ACTION ITEM -> Give the records again exactly. Pictures do not belong in the copy.

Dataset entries
= Beginning of Section =
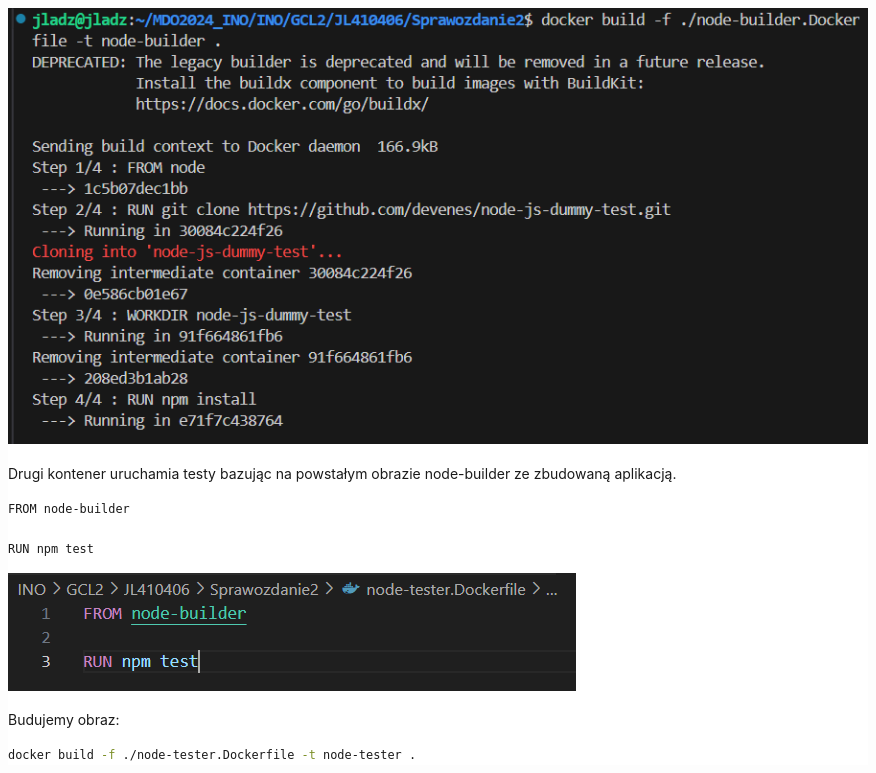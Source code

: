 ![2.5](screenshots/2.5.png)

Drugi kontener uruchamia testy bazując na powstałym obrazie node-builder ze zbudowaną aplikacją.

```bash
FROM node-builder

RUN npm test
```

![2.6](screenshots/2.6.png)

Budujemy obraz:

```bash
docker build -f ./node-tester.Dockerfile -t node-tester .
```
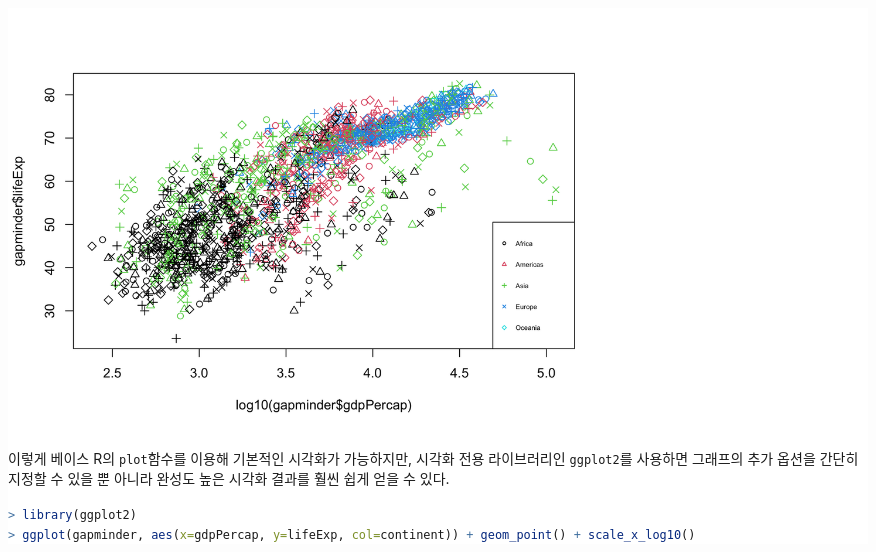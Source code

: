 <img src="assets/../../../assets/img/r-data/10.png" width=600>


이렇게 베이스 R의 `plot`함수를 이용해 기본적인 시각화가 가능하지만, 시각화 전용 라이브러리인 `ggplot2`를 사용하면 그래프의 추가 옵션을 간단히 지정할 수 있을 뿐 아니라 완성도 높은 시각화 결과를 훨씬 쉽게 얻을 수 있다. 

```r
> library(ggplot2)
> ggplot(gapminder, aes(x=gdpPercap, y=lifeExp, col=continent)) + geom_point() + scale_x_log10()
```
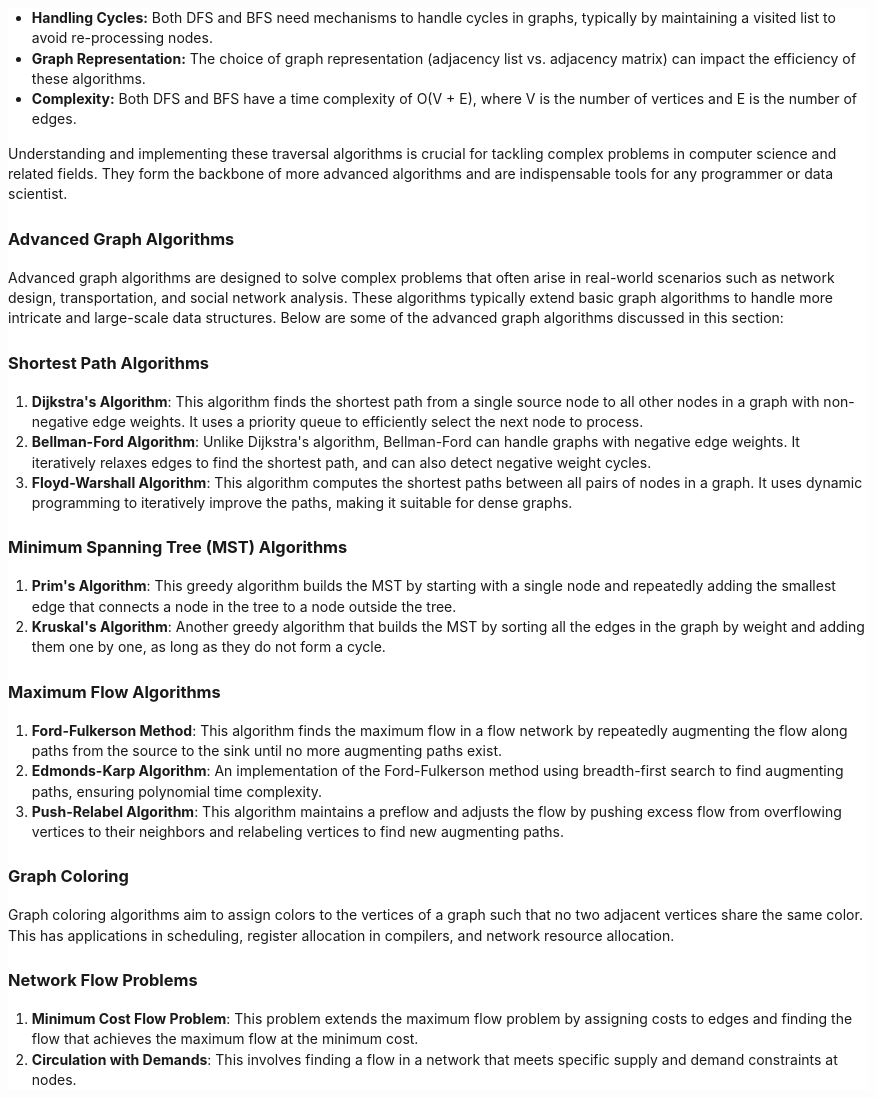 - **Handling Cycles:** Both DFS and BFS need mechanisms to handle cycles in graphs, typically by maintaining a visited list to avoid re-processing nodes.
- **Graph Representation:** The choice of graph representation (adjacency list vs. adjacency matrix) can impact the efficiency of these algorithms.
- **Complexity:** Both DFS and BFS have a time complexity of O(V + E), where V is the number of vertices and E is the number of edges.

Understanding and implementing these traversal algorithms is crucial for tackling complex problems in computer science and related fields. They form the backbone of more advanced algorithms and are indispensable tools for any programmer or data scientist.
### Advanced Graph Algorithms
Advanced graph algorithms are designed to solve complex problems that often arise in real-world scenarios such as network design, transportation, and social network analysis. These algorithms typically extend basic graph algorithms to handle more intricate and large-scale data structures. Below are some of the advanced graph algorithms discussed in this section:

### Shortest Path Algorithms
1. **Dijkstra's Algorithm**: This algorithm finds the shortest path from a single source node to all other nodes in a graph with non-negative edge weights. It uses a priority queue to efficiently select the next node to process.
2. **Bellman-Ford Algorithm**: Unlike Dijkstra's algorithm, Bellman-Ford can handle graphs with negative edge weights. It iteratively relaxes edges to find the shortest path, and can also detect negative weight cycles.
3. **Floyd-Warshall Algorithm**: This algorithm computes the shortest paths between all pairs of nodes in a graph. It uses dynamic programming to iteratively improve the paths, making it suitable for dense graphs.

### Minimum Spanning Tree (MST) Algorithms
1. **Prim's Algorithm**: This greedy algorithm builds the MST by starting with a single node and repeatedly adding the smallest edge that connects a node in the tree to a node outside the tree.
2. **Kruskal's Algorithm**: Another greedy algorithm that builds the MST by sorting all the edges in the graph by weight and adding them one by one, as long as they do not form a cycle.

### Maximum Flow Algorithms
1. **Ford-Fulkerson Method**: This algorithm finds the maximum flow in a flow network by repeatedly augmenting the flow along paths from the source to the sink until no more augmenting paths exist.
2. **Edmonds-Karp Algorithm**: An implementation of the Ford-Fulkerson method using breadth-first search to find augmenting paths, ensuring polynomial time complexity.
3. **Push-Relabel Algorithm**: This algorithm maintains a preflow and adjusts the flow by pushing excess flow from overflowing vertices to their neighbors and relabeling vertices to find new augmenting paths.

### Graph Coloring
Graph coloring algorithms aim to assign colors to the vertices of a graph such that no two adjacent vertices share the same color. This has applications in scheduling, register allocation in compilers, and network resource allocation. 

### Network Flow Problems
1. **Minimum Cost Flow Problem**: This problem extends the maximum flow problem by assigning costs to edges and finding the flow that achieves the maximum flow at the minimum cost.
2. **Circulation with Demands**: This involves finding a flow in a network that meets specific supply and demand constraints at nodes.
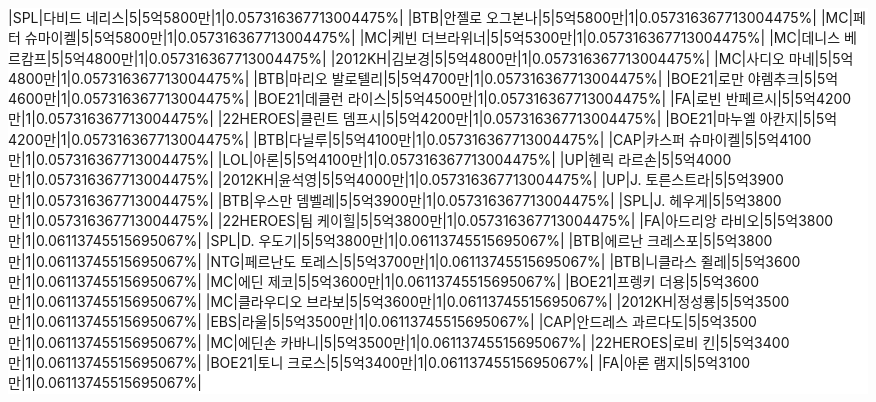 |SPL|다비드 네리스|5|5억5800만|1|0.057316367713004475%|
|BTB|안젤로 오그본나|5|5억5800만|1|0.057316367713004475%|
|MC|페터 슈마이켈|5|5억5800만|1|0.057316367713004475%|
|MC|케빈 더브라위너|5|5억5300만|1|0.057316367713004475%|
|MC|데니스 베르캄프|5|5억4800만|1|0.057316367713004475%|
|2012KH|김보경|5|5억4800만|1|0.057316367713004475%|
|MC|사디오 마네|5|5억4800만|1|0.057316367713004475%|
|BTB|마리오 발로텔리|5|5억4700만|1|0.057316367713004475%|
|BOE21|로만 야렘추크|5|5억4600만|1|0.057316367713004475%|
|BOE21|데클런 라이스|5|5억4500만|1|0.057316367713004475%|
|FA|로빈 반페르시|5|5억4200만|1|0.057316367713004475%|
|22HEROES|클린트 뎀프시|5|5억4200만|1|0.057316367713004475%|
|BOE21|마누엘 아칸지|5|5억4200만|1|0.057316367713004475%|
|BTB|다닐루|5|5억4100만|1|0.057316367713004475%|
|CAP|카스퍼 슈마이켈|5|5억4100만|1|0.057316367713004475%|
|LOL|아론|5|5억4100만|1|0.057316367713004475%|
|UP|헨릭 라르손|5|5억4000만|1|0.057316367713004475%|
|2012KH|윤석영|5|5억4000만|1|0.057316367713004475%|
|UP|J. 토른스트라|5|5억3900만|1|0.057316367713004475%|
|BTB|우스만 뎀벨레|5|5억3900만|1|0.057316367713004475%|
|SPL|J. 헤우게|5|5억3800만|1|0.057316367713004475%|
|22HEROES|팀 케이힐|5|5억3800만|1|0.057316367713004475%|
|FA|아드리앙 라비오|5|5억3800만|1|0.06113745515695067%|
|SPL|D. 우도기|5|5억3800만|1|0.06113745515695067%|
|BTB|에르난 크레스포|5|5억3800만|1|0.06113745515695067%|
|NTG|페르난도 토레스|5|5억3700만|1|0.06113745515695067%|
|BTB|니클라스 쥘레|5|5억3600만|1|0.06113745515695067%|
|MC|에딘 제코|5|5억3600만|1|0.06113745515695067%|
|BOE21|프렝키 더용|5|5억3600만|1|0.06113745515695067%|
|MC|클라우디오 브라보|5|5억3600만|1|0.06113745515695067%|
|2012KH|정성룡|5|5억3500만|1|0.06113745515695067%|
|EBS|라울|5|5억3500만|1|0.06113745515695067%|
|CAP|안드레스 과르다도|5|5억3500만|1|0.06113745515695067%|
|MC|에딘손 카바니|5|5억3500만|1|0.06113745515695067%|
|22HEROES|로비 킨|5|5억3400만|1|0.06113745515695067%|
|BOE21|토니 크로스|5|5억3400만|1|0.06113745515695067%|
|FA|아론 램지|5|5억3100만|1|0.06113745515695067%|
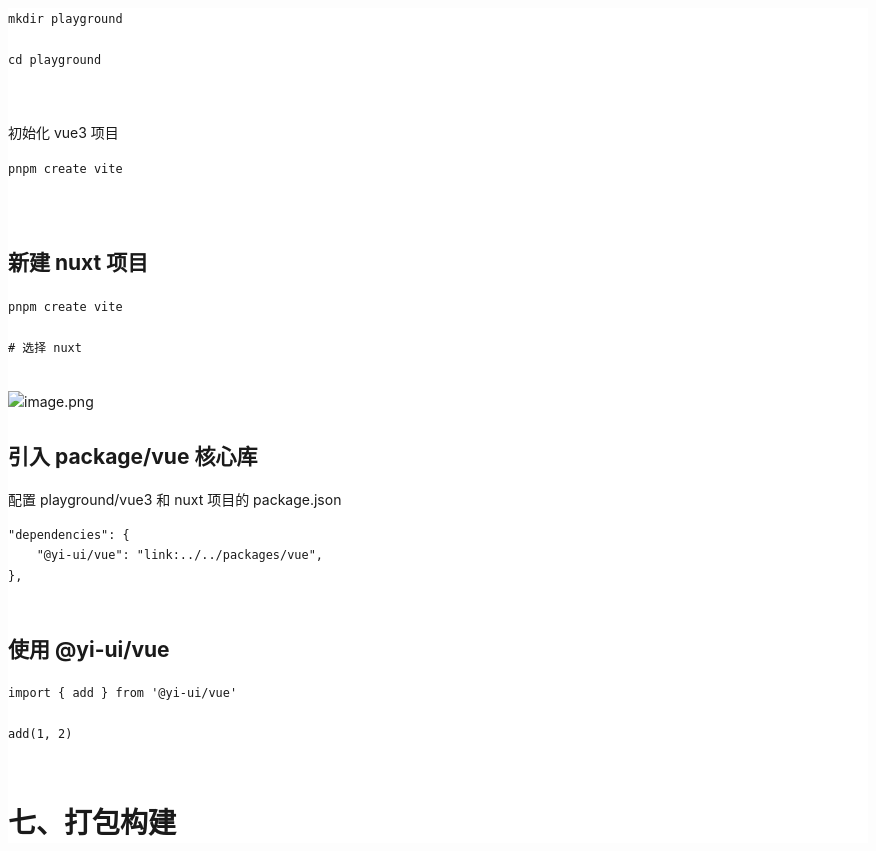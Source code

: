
 ```
mkdir playground

cd playground



```

初始化 vue3 项目

```
pnpm create vite



```

新建 nuxt 项目
----------

```
pnpm create vite

# 选择 nuxt


```

![](https://mmbiz.qpic.cn/mmbiz_png/lCQLg02gtibuP61icib86syrsbibR6BJ73tibsHy5XXvSPzIvdrhiaMQkIrvp42uTu4ic5cIoZ04xlrxtAPVglYEUU5BA/640?wx_fmt=png&from=appmsg)image.png

引入 package/vue 核心库
------------------

配置 playground/vue3 和 nuxt 项目的 package.json

```
"dependencies": {
    "@yi-ui/vue": "link:../../packages/vue",
},


```

使用 @yi-ui/vue
-------------

```
import { add } from '@yi-ui/vue'

add(1, 2)


```

七、打包构建
======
= End of Section =
EXERCISE RESPONSE ->
Source code

: ![2.5](screenshots/2.5.png)

Drugi kontener uruchamia testy bazując na powstałym obrazie node-builder ze zbudowaną aplikacją.

```bash
FROM node-builder

RUN npm test
```

![2.6](screenshots/2.6.png)

Budujemy obraz:

```bash
docker build -f ./node-tester.Dockerfile -t node-tester .
```
Source code

: <img src="assets/../../../assets/img/r-data/10.png" width=600>


이렇게 베이스 R의 `plot`함수를 이용해 기본적인 시각화가 가능하지만, 시각화 전용 라이브러리인 `ggplot2`를 사용하면 그래프의 추가 옵션을 간단히 지정할 수 있을 뿐 아니라 완성도 높은 시각화 결과를 훨씬 쉽게 얻을 수 있다. 

```r
> library(ggplot2)
> ggplot(gapminder, aes(x=gdpPercap, y=lifeExp, col=continent)) + geom_point() + scale_x_log10()
```
 - **Handling Cycles:** Both DFS and BFS need mechanisms to handle cycles in graphs, typically by maintaining a visited list to avoid re-processing nodes.
- **Graph Representation:** The choice of graph representation (adjacency list vs. adjacency matrix) can impact the efficiency of these algorithms.
- **Complexity:** Both DFS and BFS have a time complexity of O(V + E), where V is the number of vertices and E is the number of edges.

Understanding and implementing these traversal algorithms is crucial for tackling complex problems in computer science and related fields. They form the backbone of more advanced algorithms and are indispensable tools for any programmer or data scientist.
### Advanced Graph Algorithms
Advanced graph algorithms are designed to solve complex problems that often arise in real-world scenarios such as network design, transportation, and social network analysis. These algorithms typically extend basic graph algorithms to handle more intricate and large-scale data structures. Below are some of the advanced graph algorithms discussed in this section:

### Shortest Path Algorithms
1. **Dijkstra's Algorithm**: This algorithm finds the shortest path from a single source node to all other nodes in a graph with non-negative edge weights. It uses a priority queue to efficiently select the next node to process.
2. **Bellman-Ford Algorithm**: Unlike Dijkstra's algorithm, Bellman-Ford can handle graphs with negative edge weights. It iteratively relaxes edges to find the shortest path, and can also detect negative weight cycles.
3. **Floyd-Warshall Algorithm**: This algorithm computes the shortest paths between all pairs of nodes in a graph. It uses dynamic programming to iteratively improve the paths, making it suitable for dense graphs.

### Minimum Spanning Tree (MST) Algorithms
1. **Prim's Algorithm**: This greedy algorithm builds the MST by starting with a single node and repeatedly adding the smallest edge that connects a node in the tree to a node outside the tree.
2. **Kruskal's Algorithm**: Another greedy algorithm that builds the MST by sorting all the edges in the graph by weight and adding them one by one, as long as they do not form a cycle.

### Maximum Flow Algorithms
1. **Ford-Fulkerson Method**: This algorithm finds the maximum flow in a flow network by repeatedly augmenting the flow along paths from the source to the sink until no more augmenting paths exist.
2. **Edmonds-Karp Algorithm**: An implementation of the Ford-Fulkerson method using breadth-first search to find augmenting paths, ensuring polynomial time complexity.
3. **Push-Relabel Algorithm**: This algorithm maintains a preflow and adjusts the flow by pushing excess flow from overflowing vertices to their neighbors and relabeling vertices to find new augmenting paths.

### Graph Coloring
Graph coloring algorithms aim to assign colors to the vertices of a graph such that no two adjacent vertices share the same color. This has applications in scheduling, register allocation in compilers, and network resource allocation. 

### Network Flow Problems
1. **Minimum Cost Flow Problem**: This problem extends the maximum flow problem by assigning costs to edges and finding the flow that achieves the maximum flow at the minimum cost.
2. **Circulation with Demands**: This involves finding a flow in a network that meets specific supply and demand constraints at nodes.
 |SPL|다비드 네리스|5|5억5800만|1|0.057316367713004475%|
|BTB|안젤로 오그본나|5|5억5800만|1|0.057316367713004475%|
|MC|페터 슈마이켈|5|5억5800만|1|0.057316367713004475%|
|MC|케빈 더브라위너|5|5억5300만|1|0.057316367713004475%|
|MC|데니스 베르캄프|5|5억4800만|1|0.057316367713004475%|
|2012KH|김보경|5|5억4800만|1|0.057316367713004475%|
|MC|사디오 마네|5|5억4800만|1|0.057316367713004475%|
|BTB|마리오 발로텔리|5|5억4700만|1|0.057316367713004475%|
|BOE21|로만 야렘추크|5|5억4600만|1|0.057316367713004475%|
|BOE21|데클런 라이스|5|5억4500만|1|0.057316367713004475%|
|FA|로빈 반페르시|5|5억4200만|1|0.057316367713004475%|
|22HEROES|클린트 뎀프시|5|5억4200만|1|0.057316367713004475%|
|BOE21|마누엘 아칸지|5|5억4200만|1|0.057316367713004475%|
|BTB|다닐루|5|5억4100만|1|0.057316367713004475%|
|CAP|카스퍼 슈마이켈|5|5억4100만|1|0.057316367713004475%|
|LOL|아론|5|5억4100만|1|0.057316367713004475%|
|UP|헨릭 라르손|5|5억4000만|1|0.057316367713004475%|
|2012KH|윤석영|5|5억4000만|1|0.057316367713004475%|
|UP|J. 토른스트라|5|5억3900만|1|0.057316367713004475%|
|BTB|우스만 뎀벨레|5|5억3900만|1|0.057316367713004475%|
|SPL|J. 헤우게|5|5억3800만|1|0.057316367713004475%|
|22HEROES|팀 케이힐|5|5억3800만|1|0.057316367713004475%|
|FA|아드리앙 라비오|5|5억3800만|1|0.06113745515695067%|
|SPL|D. 우도기|5|5억3800만|1|0.06113745515695067%|
|BTB|에르난 크레스포|5|5억3800만|1|0.06113745515695067%|
|NTG|페르난도 토레스|5|5억3700만|1|0.06113745515695067%|
|BTB|니클라스 쥘레|5|5억3600만|1|0.06113745515695067%|
|MC|에딘 제코|5|5억3600만|1|0.06113745515695067%|
|BOE21|프렝키 더용|5|5억3600만|1|0.06113745515695067%|
|MC|클라우디오 브라보|5|5억3600만|1|0.06113745515695067%|
|2012KH|정성룡|5|5억3500만|1|0.06113745515695067%|
|EBS|라울|5|5억3500만|1|0.06113745515695067%|
|CAP|안드레스 과르다도|5|5억3500만|1|0.06113745515695067%|
|MC|에딘손 카바니|5|5억3500만|1|0.06113745515695067%|
|22HEROES|로비 킨|5|5억3400만|1|0.06113745515695067%|
|BOE21|토니 크로스|5|5억3400만|1|0.06113745515695067%|
|FA|아론 램지|5|5억3100만|1|0.06113745515695067%|
Source code

:
 ```
mkdir playground

cd playground



```

初始化 vue3 项目

```
pnpm create vite



```

新建 nuxt 项目
----------

```
pnpm create vite

# 选择 nuxt


```

![](https://mmbiz.qpic.cn/mmbiz_png/lCQLg02gtibuP61icib86syrsbibR6BJ73tibsHy5XXvSPzIvdrhiaMQkIrvp42uTu4ic5cIoZ04xlrxtAPVglYEUU5BA/640?wx_fmt=png&from=appmsg)image.png

引入 package/vue 核心库
------------------

配置 playground/vue3 和 nuxt 项目的 package.json

```
"dependencies": {
    "@yi-ui/vue": "link:../../packages/vue",
},


```

使用 @yi-ui/vue
-------------

```
import { add } from '@yi-ui/vue'

add(1, 2)


```

七、打包构建
======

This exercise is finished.